Most LinkedIn messages get zero response. When someone takes time to respond with an objection instead of ignoring you completely, they're giving you valuable information about what matters to them. Plus, they’re testing you to see whether you’re worth their time.

An objection is an opportunity to start a conversation. Or, you could accept the objection and end the chat - it’s your choice. 

Different sales approaches need different objection strategies.

Not everyone sells through LinkedIn in the same way. Some people use the platform exclusively to book meetings, while others can complete full sales cycles without ever picking up the phone.

Strategy 1: Using LI to book meetings (most common)

  • Who: SaaS salespeople, enterprise sales teams, complex B2B solutions 
  • Goal: Book discovery calls and demos 
  • Sales cycle: LinkedIn → discovery → demo → proposal → close

If you’re using LinkedIn to pique interest and get that first meeting booked, you’ll probably get objections about:

  • Why they should take the meeting
  • Whether the timing is right for a conversation
  • If you're worth 15-30 minutes of their time

Objection handling focus: Remove friction and make sure the prospect understands that you’re not expecting them to hand over thousands of dollars - your only goal is to book a meeting.

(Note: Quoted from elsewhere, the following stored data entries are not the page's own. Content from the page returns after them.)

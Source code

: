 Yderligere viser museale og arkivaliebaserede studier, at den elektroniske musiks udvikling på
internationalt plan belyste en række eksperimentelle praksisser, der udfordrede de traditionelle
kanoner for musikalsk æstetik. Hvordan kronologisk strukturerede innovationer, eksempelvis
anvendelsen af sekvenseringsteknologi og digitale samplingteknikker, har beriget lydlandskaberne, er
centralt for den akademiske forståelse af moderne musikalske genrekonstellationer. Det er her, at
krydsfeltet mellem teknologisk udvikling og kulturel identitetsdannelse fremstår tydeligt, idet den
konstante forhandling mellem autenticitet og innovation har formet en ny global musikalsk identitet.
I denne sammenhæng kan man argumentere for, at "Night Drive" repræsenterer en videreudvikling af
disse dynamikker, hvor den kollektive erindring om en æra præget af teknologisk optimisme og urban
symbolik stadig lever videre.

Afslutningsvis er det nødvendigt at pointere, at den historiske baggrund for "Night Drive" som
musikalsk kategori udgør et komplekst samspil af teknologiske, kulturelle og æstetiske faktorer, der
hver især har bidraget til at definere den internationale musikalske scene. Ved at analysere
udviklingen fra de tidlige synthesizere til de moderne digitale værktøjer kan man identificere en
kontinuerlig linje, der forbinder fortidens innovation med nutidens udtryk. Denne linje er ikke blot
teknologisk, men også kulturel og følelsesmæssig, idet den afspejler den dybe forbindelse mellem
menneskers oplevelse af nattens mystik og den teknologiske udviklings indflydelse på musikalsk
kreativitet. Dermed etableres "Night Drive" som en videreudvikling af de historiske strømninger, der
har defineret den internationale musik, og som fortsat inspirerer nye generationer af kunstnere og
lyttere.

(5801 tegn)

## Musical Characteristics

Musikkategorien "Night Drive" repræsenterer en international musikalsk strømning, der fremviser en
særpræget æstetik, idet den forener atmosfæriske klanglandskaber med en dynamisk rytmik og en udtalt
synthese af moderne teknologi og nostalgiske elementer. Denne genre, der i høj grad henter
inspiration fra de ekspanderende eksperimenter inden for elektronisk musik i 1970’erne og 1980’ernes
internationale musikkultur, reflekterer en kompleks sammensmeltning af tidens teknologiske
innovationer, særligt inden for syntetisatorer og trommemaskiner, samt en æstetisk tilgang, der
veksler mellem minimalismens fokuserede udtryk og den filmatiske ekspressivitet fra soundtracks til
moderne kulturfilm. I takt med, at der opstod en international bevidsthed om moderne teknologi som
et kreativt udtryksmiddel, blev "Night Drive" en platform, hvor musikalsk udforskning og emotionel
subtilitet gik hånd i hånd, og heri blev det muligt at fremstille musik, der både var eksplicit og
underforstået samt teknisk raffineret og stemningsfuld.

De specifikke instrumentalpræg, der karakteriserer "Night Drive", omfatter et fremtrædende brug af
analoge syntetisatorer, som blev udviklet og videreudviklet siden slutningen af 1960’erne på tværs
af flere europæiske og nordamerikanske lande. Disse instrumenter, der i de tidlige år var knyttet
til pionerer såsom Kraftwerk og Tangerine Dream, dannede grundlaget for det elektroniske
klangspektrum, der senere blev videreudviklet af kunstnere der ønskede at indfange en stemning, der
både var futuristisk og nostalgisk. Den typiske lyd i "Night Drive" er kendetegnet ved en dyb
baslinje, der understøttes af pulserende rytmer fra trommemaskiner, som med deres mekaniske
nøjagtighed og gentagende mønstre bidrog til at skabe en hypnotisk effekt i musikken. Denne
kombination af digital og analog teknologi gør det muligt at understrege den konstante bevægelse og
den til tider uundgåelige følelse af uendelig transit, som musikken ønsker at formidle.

  • Focus on low-commitment asks
  • Emphasize the value of the conversation, not the product
  • Use time-bound offers ("15-minute chat")
  • Reference other meetings you've had with similar companies

Strategy 2: Using LI to warm up other channels 

  • Who: Account-based sales teams, high-value deal hunters, relationship builders 
  • Goal: Warm up prospects before calls and emails 
  • Sales cycle: LinkedIn connection → email sequence → cold call → meeting → close

You're not trying to close through LinkedIn; you're using it to make other channels more effective. Common objections here are:

  • Skepticism about your credibility
  • Wariness about your intentions
  • Confusion about how you found them

Objection handling focus: Build trust and credibility to improve cold outreach performance across all channels.

  • Position the interaction as relationship building, not selling
  • Share industry insights and valuable content
  • Ask permission before connecting via other channels
  • Use LinkedIn to demonstrate expertise before calling

Strategy 3: Using LI for direct-close sales

  • Who: Service providers, freelancers, consultants, course creators with strong personal brands 
  • Goal: Complete sales through LinkedIn conversations 
  • Sales cycle: LinkedIn connection → DM conversation → contract/purchase

If you've built a strong personal brand and have clear social proof, prospects might buy directly through LinkedIn DMs without ever meeting you. This works especially well for:

  • LinkedIn ghostwriters and content creators 
  • Marketing agencies with proven case studies
  • Business coaches with strong thought leadership
  • Freelancers with portfolio evidence

Objection handling focus: Address concerns about working with someone they've never spoken to, payment security, and service delivery.

  • Lead with strong social proof and testimonials
  • Share detailed case studies and results
  • Offer guarantees or trial periods to reduce risk
  • Use your personal brand as the primary trust signal

The 8 most common LinkedIn DM objections (and how to handle them).

1. "I'm not interested."

This is the most common LinkedIn objection, and it's usually not about your product. When a prospect says "I’m not interested", they’re trying to end the conversation. 

Your job isn't to make them interested immediately; it's to keep the conversation going long enough to understand what they actually need.

What they're really saying: "You haven't shown me enough value yet" or "This message isn't worth my time right now."

Follow-up strategy:

  • Ask a diagnostic question about their current situation
  • Reference something specific from their profile or company
  • Offer a small piece of value (insight, resource, or tip)

"But wait! Let me tell you about all our amazing features..."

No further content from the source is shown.